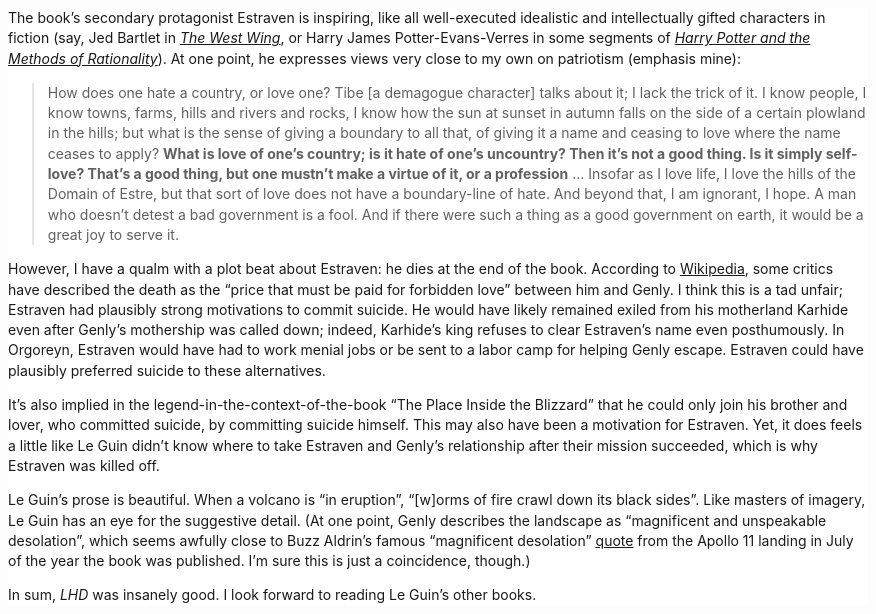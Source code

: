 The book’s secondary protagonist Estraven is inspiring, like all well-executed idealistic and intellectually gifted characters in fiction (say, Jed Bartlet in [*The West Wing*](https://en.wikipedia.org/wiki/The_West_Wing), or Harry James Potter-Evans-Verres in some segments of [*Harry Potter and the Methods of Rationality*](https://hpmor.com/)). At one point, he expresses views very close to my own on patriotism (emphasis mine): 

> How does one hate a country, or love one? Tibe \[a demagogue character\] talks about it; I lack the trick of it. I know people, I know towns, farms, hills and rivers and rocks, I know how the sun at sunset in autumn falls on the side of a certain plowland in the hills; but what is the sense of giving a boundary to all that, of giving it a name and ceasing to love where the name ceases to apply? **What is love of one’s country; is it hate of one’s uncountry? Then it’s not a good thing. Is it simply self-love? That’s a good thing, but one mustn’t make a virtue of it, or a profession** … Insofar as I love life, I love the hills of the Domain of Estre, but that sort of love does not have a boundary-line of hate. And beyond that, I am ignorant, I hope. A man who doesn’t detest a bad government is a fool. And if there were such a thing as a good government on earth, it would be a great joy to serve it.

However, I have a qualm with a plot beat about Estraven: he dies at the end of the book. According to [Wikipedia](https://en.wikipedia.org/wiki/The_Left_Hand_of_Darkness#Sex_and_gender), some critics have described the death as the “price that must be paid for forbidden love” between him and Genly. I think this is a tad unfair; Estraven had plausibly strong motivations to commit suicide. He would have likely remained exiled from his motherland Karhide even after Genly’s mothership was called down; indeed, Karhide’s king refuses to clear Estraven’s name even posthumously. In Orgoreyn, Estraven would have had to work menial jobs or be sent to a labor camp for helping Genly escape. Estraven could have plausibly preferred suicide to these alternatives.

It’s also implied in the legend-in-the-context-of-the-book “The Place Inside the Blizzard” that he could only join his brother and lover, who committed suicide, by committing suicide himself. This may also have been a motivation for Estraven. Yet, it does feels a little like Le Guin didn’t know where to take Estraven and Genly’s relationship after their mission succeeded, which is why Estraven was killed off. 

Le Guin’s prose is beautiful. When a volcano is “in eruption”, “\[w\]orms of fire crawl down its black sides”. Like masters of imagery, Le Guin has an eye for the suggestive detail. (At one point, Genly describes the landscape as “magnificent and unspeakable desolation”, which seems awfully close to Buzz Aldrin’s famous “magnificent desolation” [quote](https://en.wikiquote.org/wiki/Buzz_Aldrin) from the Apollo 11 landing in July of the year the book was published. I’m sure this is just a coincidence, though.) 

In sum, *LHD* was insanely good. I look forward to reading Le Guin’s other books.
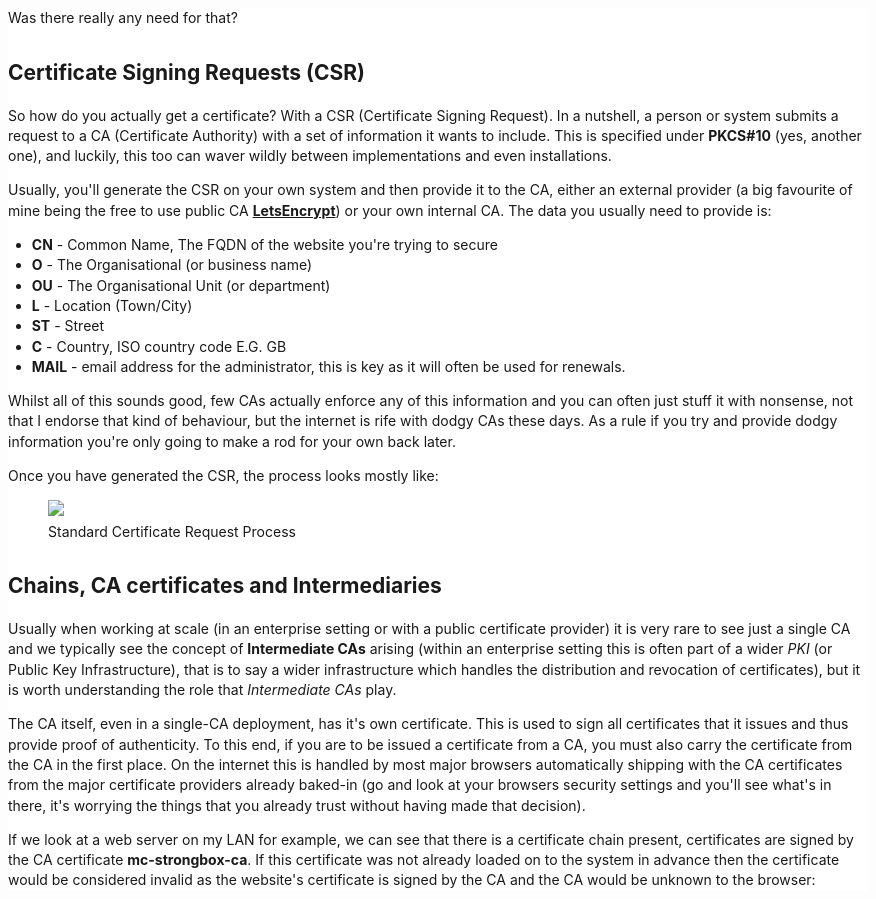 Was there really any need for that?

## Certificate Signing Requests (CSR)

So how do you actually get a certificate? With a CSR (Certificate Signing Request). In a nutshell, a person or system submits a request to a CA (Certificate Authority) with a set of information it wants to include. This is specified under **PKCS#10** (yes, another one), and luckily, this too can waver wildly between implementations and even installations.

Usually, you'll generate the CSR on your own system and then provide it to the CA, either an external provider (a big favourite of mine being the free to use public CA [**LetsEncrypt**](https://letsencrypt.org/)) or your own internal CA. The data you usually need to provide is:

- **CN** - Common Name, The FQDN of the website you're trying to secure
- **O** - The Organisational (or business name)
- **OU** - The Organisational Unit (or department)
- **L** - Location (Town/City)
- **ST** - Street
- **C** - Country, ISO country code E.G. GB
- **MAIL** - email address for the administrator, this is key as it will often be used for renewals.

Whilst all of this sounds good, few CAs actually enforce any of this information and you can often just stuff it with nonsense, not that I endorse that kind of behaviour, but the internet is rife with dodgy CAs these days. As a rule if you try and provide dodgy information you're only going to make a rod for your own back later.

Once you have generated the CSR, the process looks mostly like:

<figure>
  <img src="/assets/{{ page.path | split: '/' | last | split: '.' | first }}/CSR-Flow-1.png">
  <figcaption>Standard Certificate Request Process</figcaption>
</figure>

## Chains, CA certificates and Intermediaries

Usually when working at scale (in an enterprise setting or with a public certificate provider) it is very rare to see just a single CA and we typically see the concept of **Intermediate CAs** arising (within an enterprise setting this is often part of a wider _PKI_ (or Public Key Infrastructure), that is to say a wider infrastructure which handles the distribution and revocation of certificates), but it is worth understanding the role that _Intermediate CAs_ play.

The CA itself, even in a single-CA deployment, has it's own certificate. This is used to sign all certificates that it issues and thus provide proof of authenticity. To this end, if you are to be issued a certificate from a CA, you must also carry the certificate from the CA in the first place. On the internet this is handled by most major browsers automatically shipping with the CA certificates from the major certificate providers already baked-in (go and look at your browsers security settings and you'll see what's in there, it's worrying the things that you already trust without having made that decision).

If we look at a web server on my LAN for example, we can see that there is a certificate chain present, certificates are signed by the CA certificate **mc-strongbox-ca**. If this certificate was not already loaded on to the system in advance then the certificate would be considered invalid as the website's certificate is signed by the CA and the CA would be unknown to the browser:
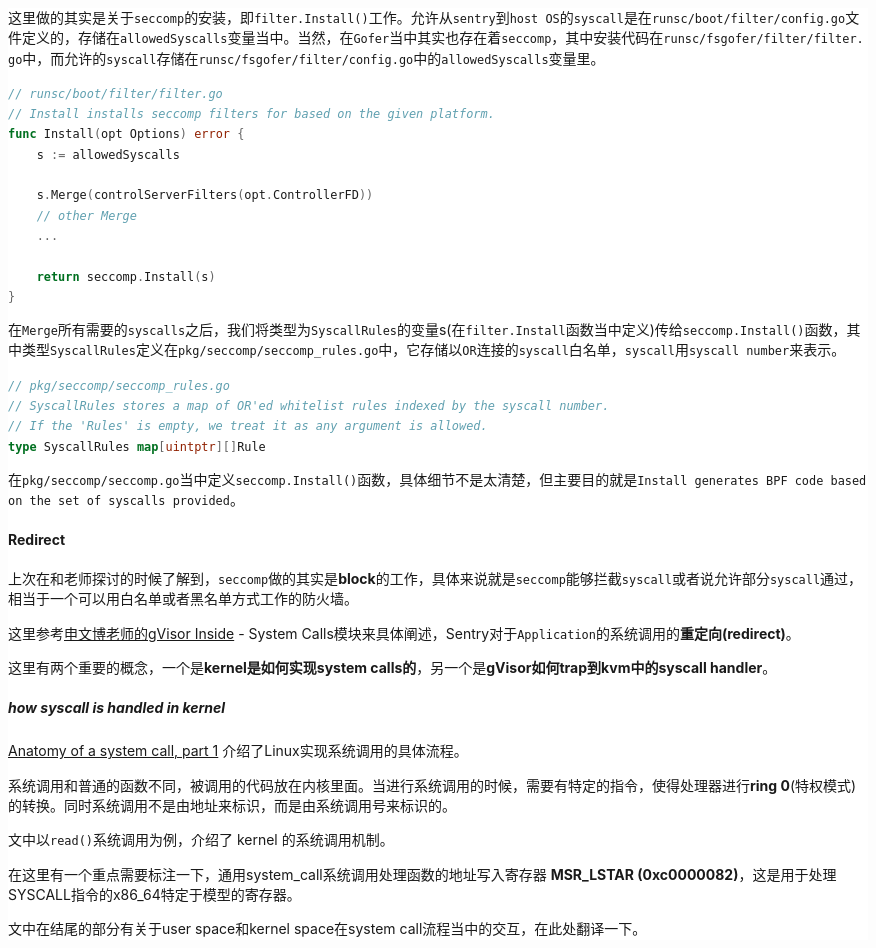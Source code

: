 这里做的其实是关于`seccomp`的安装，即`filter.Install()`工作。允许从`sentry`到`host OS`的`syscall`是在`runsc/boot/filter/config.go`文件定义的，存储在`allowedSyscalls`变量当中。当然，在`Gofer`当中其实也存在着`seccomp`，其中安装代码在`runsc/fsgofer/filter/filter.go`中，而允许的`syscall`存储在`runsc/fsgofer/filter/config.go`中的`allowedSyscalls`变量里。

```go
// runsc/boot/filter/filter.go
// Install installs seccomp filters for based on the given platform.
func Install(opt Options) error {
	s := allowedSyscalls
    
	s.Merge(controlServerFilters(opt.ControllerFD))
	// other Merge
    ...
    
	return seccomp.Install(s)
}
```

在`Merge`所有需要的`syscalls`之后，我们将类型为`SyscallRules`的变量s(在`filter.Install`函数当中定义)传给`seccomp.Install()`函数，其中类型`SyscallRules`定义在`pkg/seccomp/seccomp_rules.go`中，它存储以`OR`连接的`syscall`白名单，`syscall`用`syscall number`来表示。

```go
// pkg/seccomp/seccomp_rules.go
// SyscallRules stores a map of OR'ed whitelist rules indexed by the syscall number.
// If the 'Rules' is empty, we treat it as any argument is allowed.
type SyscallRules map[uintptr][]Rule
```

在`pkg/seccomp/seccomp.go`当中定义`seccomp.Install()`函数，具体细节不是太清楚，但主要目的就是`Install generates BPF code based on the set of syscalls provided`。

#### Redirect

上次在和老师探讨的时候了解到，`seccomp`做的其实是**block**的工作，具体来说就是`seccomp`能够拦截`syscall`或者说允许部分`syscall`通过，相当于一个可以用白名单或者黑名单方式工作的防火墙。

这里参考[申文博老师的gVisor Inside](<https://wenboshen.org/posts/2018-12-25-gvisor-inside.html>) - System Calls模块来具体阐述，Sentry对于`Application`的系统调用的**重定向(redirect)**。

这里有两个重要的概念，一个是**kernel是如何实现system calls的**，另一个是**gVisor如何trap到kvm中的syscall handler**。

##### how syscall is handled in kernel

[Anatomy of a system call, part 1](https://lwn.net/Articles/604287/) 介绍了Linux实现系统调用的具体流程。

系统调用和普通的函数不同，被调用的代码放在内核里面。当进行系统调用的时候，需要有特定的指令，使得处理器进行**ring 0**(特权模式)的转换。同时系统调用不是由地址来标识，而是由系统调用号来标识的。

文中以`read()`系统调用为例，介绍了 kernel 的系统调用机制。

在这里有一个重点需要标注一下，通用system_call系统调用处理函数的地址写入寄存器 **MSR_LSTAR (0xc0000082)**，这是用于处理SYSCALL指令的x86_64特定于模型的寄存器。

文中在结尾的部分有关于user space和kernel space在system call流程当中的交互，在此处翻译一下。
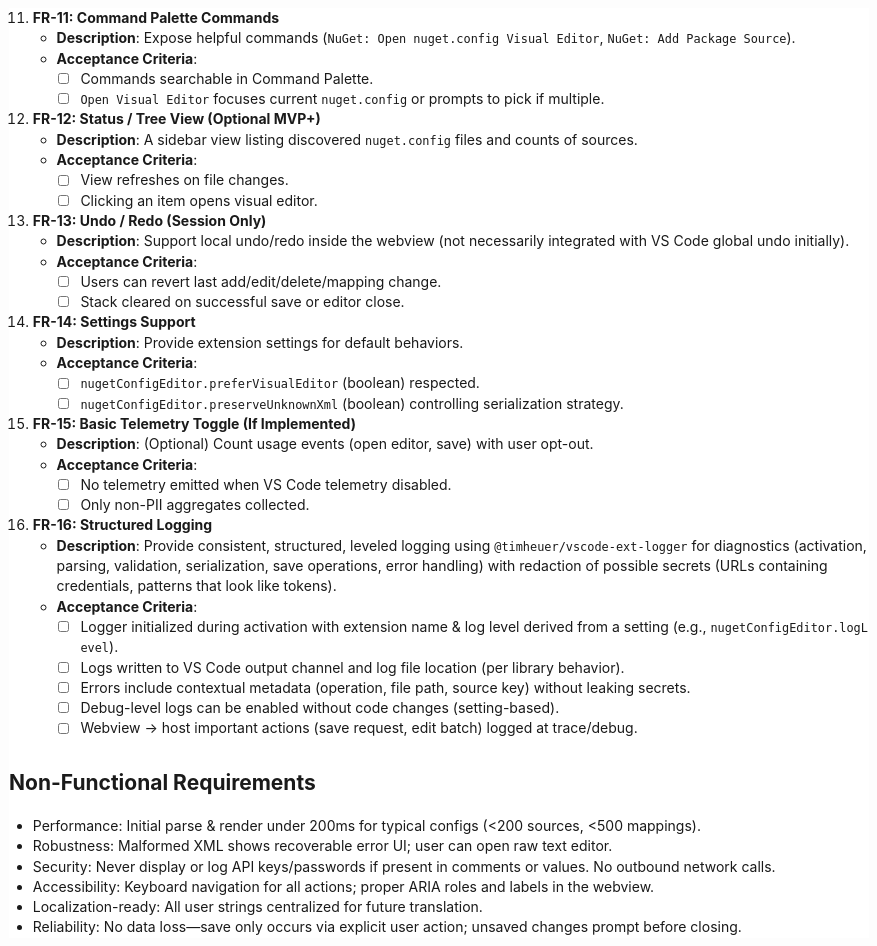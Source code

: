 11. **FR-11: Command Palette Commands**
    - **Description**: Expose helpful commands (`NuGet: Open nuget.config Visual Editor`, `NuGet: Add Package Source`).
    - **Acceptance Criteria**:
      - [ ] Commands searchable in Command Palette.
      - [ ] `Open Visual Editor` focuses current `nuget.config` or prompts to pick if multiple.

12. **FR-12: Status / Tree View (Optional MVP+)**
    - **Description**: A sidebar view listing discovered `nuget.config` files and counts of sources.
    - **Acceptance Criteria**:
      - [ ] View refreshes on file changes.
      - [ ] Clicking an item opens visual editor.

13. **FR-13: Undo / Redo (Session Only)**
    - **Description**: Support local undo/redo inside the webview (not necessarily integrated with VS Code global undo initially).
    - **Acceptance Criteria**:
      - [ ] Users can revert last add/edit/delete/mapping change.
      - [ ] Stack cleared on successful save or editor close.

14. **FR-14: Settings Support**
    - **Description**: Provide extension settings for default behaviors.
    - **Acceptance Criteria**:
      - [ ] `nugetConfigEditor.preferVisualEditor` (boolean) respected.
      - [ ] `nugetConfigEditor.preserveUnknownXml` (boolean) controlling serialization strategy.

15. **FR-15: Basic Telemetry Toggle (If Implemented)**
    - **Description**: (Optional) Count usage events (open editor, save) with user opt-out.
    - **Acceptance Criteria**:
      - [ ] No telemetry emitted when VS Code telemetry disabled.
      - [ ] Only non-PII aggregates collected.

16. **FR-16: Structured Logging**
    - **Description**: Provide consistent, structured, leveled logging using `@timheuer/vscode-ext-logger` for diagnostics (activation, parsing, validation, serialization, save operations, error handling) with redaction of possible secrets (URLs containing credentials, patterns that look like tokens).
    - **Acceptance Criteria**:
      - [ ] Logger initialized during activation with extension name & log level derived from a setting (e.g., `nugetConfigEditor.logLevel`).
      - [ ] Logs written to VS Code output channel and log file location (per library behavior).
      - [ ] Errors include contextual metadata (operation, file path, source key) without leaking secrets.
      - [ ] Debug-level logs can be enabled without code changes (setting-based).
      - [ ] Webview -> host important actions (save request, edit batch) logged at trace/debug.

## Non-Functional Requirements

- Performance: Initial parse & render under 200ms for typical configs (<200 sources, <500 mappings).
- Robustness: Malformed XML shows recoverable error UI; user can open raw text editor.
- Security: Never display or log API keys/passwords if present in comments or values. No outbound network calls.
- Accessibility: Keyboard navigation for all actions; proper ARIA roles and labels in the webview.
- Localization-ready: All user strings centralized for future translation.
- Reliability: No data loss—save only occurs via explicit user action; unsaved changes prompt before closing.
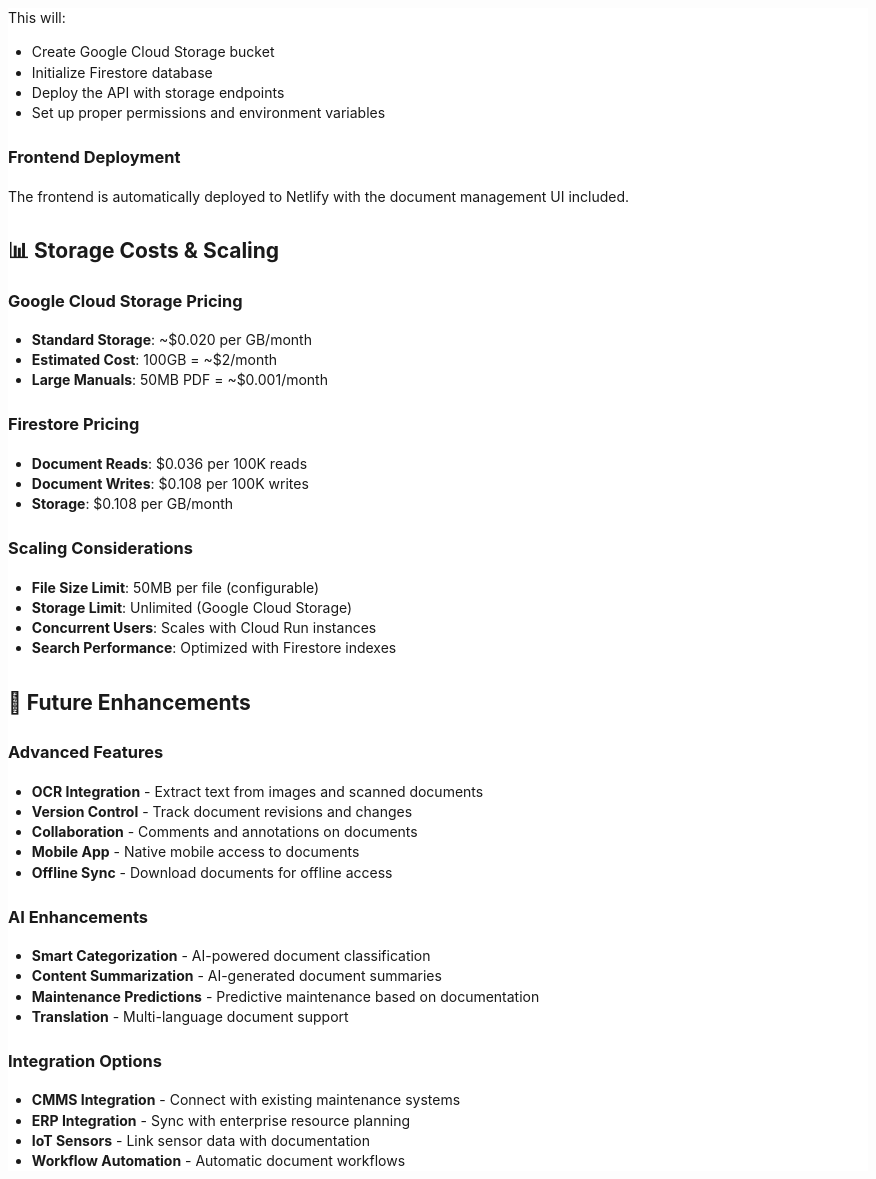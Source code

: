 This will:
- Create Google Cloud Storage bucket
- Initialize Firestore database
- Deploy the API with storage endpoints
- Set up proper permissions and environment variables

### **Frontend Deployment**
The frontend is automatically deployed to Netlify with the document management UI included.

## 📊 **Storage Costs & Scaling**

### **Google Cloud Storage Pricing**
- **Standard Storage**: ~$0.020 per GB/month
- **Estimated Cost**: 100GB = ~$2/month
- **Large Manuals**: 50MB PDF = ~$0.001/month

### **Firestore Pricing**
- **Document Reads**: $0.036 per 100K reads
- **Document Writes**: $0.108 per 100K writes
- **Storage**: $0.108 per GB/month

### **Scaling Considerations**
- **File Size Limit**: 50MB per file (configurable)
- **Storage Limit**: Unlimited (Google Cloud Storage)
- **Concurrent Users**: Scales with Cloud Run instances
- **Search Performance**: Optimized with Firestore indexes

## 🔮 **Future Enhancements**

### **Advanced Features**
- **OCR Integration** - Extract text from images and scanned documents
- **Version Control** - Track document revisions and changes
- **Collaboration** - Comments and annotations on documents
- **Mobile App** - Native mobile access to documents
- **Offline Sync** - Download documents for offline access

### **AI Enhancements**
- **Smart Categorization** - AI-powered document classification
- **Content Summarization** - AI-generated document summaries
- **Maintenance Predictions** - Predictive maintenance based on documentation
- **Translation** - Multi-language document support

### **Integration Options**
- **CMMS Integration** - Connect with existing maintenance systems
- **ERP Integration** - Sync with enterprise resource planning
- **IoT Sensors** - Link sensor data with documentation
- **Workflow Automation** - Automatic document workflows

━━━━━━━━━━━━━━━━━━━━

When you reach the line that contains "### **Firestore Pricing**" in the material above, please copy it and every line after it exactly, stopping only at the last line.

### **Firestore Pricing**
- **Document Reads**: $0.036 per 100K reads
- **Document Writes**: $0.108 per 100K writes
- **Storage**: $0.108 per GB/month

### **Scaling Considerations**
- **File Size Limit**: 50MB per file (configurable)
- **Storage Limit**: Unlimited (Google Cloud Storage)
- **Concurrent Users**: Scales with Cloud Run instances
- **Search Performance**: Optimized with Firestore indexes

## 🔮 **Future Enhancements**

### **Advanced Features**
- **OCR Integration** - Extract text from images and scanned documents
- **Version Control** - Track document revisions and changes
- **Collaboration** - Comments and annotations on documents
- **Mobile App** - Native mobile access to documents
- **Offline Sync** - Download documents for offline access

### **AI Enhancements**
- **Smart Categorization** - AI-powered document classification
- **Content Summarization** - AI-generated document summaries
- **Maintenance Predictions** - Predictive maintenance based on documentation
- **Translation** - Multi-language document support

### **Integration Options**
- **CMMS Integration** - Connect with existing maintenance systems
- **ERP Integration** - Sync with enterprise resource planning
- **IoT Sensors** - Link sensor data with documentation
- **Workflow Automation** - Automatic document workflows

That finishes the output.